Dekle is now in his mid-60s, but he remembers his time smuggling almost fondly. He was a pilot, and he had heard from some of his colleagues that there was good money to be made in transporting marijuana from Colombia to Florida, where he was based.
He says marijuana was really popular in the United States at that time (It was the mid ‘70s), and there was more of it in South America than North. So he started flying back and forth regularly.
"It didn’t seem like it was a real crime to me,” he said, “even though I knew it was against the law. It just looked like an opportunity: I called it the Colombian Gold Rush."
Over the years, he was arrested in Jamaica and spent a little time in prison there in 1979, then a few times in the States, but it didn’t end his smuggling career.
But in 1990, he was accused of conspiracy, pleaded innocent, and after a trial, was found guilty and sentenced to life in prison without parole.
"You can’t get too relaxed"
Dekle, like most marijuana lifers, spent a lot of his 26 years in maximum security prisons, which are meant for the worst or most dangerous offenders: serial rapists, murderers, and terrorists are more the norm than the exception.
"You have to be on your toes all the time, very aware of your surroundings,” he said, “because anything could happen at any time."
An aerial view of USP Big Sandy, where Dekle did time.
"You can’t get too relaxed. And that’s one of the hard things, living like that, where you can’t ever really feel comfortable."
His wife and children (and eventual grandchildren) stuck by his side throughout the years, and his wife visited him wherever he was transferred to. Dekle jokes that his wife got to see a lot of the United States because of his prison sentence.
But there was one prison he was transferred to where he told her not to bother visiting: USP Big Sandy in Kentucky. He said that the high security federal prison spent more time in lockdown than out of it, meaning visiting opportunities were few and far between.
"It was really devastating to them," Dekle said of his family, "and it was really hard for them. It was a struggle."
“That’s a heck of an emotion”
Dekle applied for clemency twice, knowing that President Obama had prioritized commutations for nonviolent drug offenders.
He was turned down the first time, but the second time, his request was granted and he was released into a halfway house four months later.
"When I woke up that morning, I was doing life without parole," he said, "and when I went to bed that night, I was 120 days short (I had 120 days in a halfway house)."
"So that’s a heck of an emotion right there, that change. I didn’t do a lot of sleeping that night."
He got a job at the halfway house, got his affairs in order, and then moved home. His family was thrilled to have him back, but it wasn’t all smooth sailing: a lot had changed in the 26 years since he’d been outside.
His biggest struggle, surprisingly, was automatic hand dryers. He remembers standing in front of them for the first time in the bathroom, trying to find the button, until someone came up and showed him how they worked.
He and his wife are now retired, and are travelling and working on a book about Dekle’s smuggling adventures in his youth.
Processing what happened has been an ongoing struggle, but he says that his feelings toward the plant that put him in jail haven’t changed.

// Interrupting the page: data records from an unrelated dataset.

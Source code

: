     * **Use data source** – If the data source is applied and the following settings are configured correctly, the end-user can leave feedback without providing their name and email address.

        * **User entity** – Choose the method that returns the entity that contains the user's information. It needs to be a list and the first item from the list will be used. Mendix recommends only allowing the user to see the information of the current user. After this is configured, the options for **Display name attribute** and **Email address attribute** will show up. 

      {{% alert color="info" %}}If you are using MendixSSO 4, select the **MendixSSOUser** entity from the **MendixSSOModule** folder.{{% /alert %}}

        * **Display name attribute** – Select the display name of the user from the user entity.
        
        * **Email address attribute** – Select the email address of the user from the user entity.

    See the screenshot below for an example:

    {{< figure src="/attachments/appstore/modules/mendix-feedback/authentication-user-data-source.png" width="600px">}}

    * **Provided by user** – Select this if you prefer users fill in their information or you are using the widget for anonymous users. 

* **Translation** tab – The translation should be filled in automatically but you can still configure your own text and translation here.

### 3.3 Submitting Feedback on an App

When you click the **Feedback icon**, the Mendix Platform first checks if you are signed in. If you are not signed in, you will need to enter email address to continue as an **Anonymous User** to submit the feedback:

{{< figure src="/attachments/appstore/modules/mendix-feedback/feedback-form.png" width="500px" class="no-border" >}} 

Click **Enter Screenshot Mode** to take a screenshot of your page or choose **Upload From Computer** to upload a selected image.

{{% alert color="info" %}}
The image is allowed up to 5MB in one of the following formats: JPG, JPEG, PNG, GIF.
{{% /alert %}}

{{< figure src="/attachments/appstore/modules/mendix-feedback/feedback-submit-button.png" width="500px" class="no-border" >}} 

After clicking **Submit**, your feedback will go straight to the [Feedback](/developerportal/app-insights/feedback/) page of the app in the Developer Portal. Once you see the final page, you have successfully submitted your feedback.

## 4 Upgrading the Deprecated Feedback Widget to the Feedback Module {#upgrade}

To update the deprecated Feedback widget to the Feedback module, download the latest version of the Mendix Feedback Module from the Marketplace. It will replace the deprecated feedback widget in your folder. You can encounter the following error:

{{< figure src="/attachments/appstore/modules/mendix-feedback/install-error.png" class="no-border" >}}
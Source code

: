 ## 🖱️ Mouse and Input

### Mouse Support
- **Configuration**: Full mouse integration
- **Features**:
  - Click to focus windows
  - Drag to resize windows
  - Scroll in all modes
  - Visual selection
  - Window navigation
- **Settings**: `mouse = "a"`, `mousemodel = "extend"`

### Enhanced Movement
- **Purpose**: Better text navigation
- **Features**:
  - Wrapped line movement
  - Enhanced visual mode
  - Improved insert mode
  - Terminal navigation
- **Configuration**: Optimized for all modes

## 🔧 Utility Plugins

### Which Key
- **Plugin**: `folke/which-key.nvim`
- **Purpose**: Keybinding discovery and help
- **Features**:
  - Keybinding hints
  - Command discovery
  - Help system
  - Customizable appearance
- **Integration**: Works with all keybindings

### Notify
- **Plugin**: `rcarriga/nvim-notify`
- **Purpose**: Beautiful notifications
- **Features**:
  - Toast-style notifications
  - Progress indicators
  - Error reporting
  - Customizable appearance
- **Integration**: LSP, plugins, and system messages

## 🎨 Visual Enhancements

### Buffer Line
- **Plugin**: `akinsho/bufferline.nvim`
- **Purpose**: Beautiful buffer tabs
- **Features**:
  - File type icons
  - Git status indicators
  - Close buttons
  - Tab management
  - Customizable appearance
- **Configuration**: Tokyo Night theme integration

"I’m not mad at the marijuana for me being in prison," he said. "It’s just part of my life that i’ve got to accept, that’s what happened with it. You can’t dwell on that now."
In fact, he is happy to see all the progress that is being made with regards to the legalization of cannabis in many states, but says that federally, the punishment still doesn’t fit the crime.
"It’s a slow death sentence over a drug that’s not even a drug, not to me," he said. "Everybody that was involved with the crime with me was a willing participant. I did 25 on a consensual crime, no victims, nobody got hurt, everybody involved in the crime was happy as can be when it happened, and there went the rest of my life. Something’s wrong with that."